(Stored entries)
----

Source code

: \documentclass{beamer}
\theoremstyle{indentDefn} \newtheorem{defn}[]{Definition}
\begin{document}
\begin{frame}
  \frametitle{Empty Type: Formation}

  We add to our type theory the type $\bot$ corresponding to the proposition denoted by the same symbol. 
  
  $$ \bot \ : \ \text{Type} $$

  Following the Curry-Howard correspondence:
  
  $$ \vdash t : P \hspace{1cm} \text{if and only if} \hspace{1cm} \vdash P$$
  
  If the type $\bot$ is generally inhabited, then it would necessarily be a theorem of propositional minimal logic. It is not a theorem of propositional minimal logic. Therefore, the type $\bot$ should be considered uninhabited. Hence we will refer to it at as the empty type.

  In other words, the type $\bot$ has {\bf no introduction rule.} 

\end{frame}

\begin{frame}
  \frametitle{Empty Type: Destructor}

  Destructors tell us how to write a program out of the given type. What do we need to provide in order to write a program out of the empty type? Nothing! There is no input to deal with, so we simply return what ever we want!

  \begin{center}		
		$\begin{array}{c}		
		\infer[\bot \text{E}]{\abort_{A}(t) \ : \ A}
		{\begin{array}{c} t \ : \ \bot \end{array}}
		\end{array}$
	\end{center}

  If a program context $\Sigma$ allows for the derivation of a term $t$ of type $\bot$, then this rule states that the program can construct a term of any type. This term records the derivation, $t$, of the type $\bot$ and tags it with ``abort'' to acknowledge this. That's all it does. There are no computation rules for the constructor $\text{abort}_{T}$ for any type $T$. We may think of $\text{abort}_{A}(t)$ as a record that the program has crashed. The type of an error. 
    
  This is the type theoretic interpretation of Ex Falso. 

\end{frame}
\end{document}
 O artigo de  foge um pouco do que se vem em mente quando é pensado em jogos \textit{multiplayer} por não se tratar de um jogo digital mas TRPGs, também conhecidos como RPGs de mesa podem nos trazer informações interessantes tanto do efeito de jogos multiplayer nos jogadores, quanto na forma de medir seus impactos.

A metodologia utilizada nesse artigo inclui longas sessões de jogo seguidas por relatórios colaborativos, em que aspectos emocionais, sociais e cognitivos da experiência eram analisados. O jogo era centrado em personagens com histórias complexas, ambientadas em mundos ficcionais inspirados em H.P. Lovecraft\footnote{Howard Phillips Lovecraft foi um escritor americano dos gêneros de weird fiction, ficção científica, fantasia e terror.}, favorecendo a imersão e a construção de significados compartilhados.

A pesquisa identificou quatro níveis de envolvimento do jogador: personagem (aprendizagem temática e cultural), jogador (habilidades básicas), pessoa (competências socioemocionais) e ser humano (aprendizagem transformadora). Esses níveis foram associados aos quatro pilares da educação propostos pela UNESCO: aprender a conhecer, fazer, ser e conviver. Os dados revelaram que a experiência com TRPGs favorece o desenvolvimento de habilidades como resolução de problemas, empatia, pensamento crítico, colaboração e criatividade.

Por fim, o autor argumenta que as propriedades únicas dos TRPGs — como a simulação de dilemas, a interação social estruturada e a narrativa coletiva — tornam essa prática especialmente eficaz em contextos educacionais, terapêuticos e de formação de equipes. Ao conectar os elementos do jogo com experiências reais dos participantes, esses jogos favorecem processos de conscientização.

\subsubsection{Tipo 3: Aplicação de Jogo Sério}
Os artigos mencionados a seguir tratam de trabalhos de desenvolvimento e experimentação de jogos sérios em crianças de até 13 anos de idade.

----

■ Exercise directions ■
Return all the lines shown above, word for word.

■ Task response ■
Source code

: \documentclass{beamer}
\theoremstyle{indentDefn} \newtheorem{defn}[]{Definition}
\begin{document}
\begin{frame}
  \frametitle{Empty Type: Formation}

  We add to our type theory the type $\bot$ corresponding to the proposition denoted by the same symbol. 
  
  $$ \bot \ : \ \text{Type} $$

  Following the Curry-Howard correspondence:
  
  $$ \vdash t : P \hspace{1cm} \text{if and only if} \hspace{1cm} \vdash P$$
  
  If the type $\bot$ is generally inhabited, then it would necessarily be a theorem of propositional minimal logic. It is not a theorem of propositional minimal logic. Therefore, the type $\bot$ should be considered uninhabited. Hence we will refer to it at as the empty type.

  In other words, the type $\bot$ has {\bf no introduction rule.} 

\end{frame}

\begin{frame}
  \frametitle{Empty Type: Destructor}

  Destructors tell us how to write a program out of the given type. What do we need to provide in order to write a program out of the empty type? Nothing! There is no input to deal with, so we simply return what ever we want!

  \begin{center}		
		$\begin{array}{c}		
		\infer[\bot \text{E}]{\abort_{A}(t) \ : \ A}
		{\begin{array}{c} t \ : \ \bot \end{array}}
		\end{array}$
	\end{center}

  If a program context $\Sigma$ allows for the derivation of a term $t$ of type $\bot$, then this rule states that the program can construct a term of any type. This term records the derivation, $t$, of the type $\bot$ and tags it with ``abort'' to acknowledge this. That's all it does. There are no computation rules for the constructor $\text{abort}_{T}$ for any type $T$. We may think of $\text{abort}_{A}(t)$ as a record that the program has crashed. The type of an error. 
    
  This is the type theoretic interpretation of Ex Falso. 

\end{frame}
\end{document}
 O artigo de  foge um pouco do que se vem em mente quando é pensado em jogos \textit{multiplayer} por não se tratar de um jogo digital mas TRPGs, também conhecidos como RPGs de mesa podem nos trazer informações interessantes tanto do efeito de jogos multiplayer nos jogadores, quanto na forma de medir seus impactos.

A metodologia utilizada nesse artigo inclui longas sessões de jogo seguidas por relatórios colaborativos, em que aspectos emocionais, sociais e cognitivos da experiência eram analisados. O jogo era centrado em personagens com histórias complexas, ambientadas em mundos ficcionais inspirados em H.P. Lovecraft\footnote{Howard Phillips Lovecraft foi um escritor americano dos gêneros de weird fiction, ficção científica, fantasia e terror.}, favorecendo a imersão e a construção de significados compartilhados.

A pesquisa identificou quatro níveis de envolvimento do jogador: personagem (aprendizagem temática e cultural), jogador (habilidades básicas), pessoa (competências socioemocionais) e ser humano (aprendizagem transformadora). Esses níveis foram associados aos quatro pilares da educação propostos pela UNESCO: aprender a conhecer, fazer, ser e conviver. Os dados revelaram que a experiência com TRPGs favorece o desenvolvimento de habilidades como resolução de problemas, empatia, pensamento crítico, colaboração e criatividade.

Por fim, o autor argumenta que as propriedades únicas dos TRPGs — como a simulação de dilemas, a interação social estruturada e a narrativa coletiva — tornam essa prática especialmente eficaz em contextos educacionais, terapêuticos e de formação de equipes. Ao conectar os elementos do jogo com experiências reais dos participantes, esses jogos favorecem processos de conscientização.

\subsubsection{Tipo 3: Aplicação de Jogo Sério}
Os artigos mencionados a seguir tratam de trabalhos de desenvolvimento e experimentação de jogos sérios em crianças de até 13 anos de idade.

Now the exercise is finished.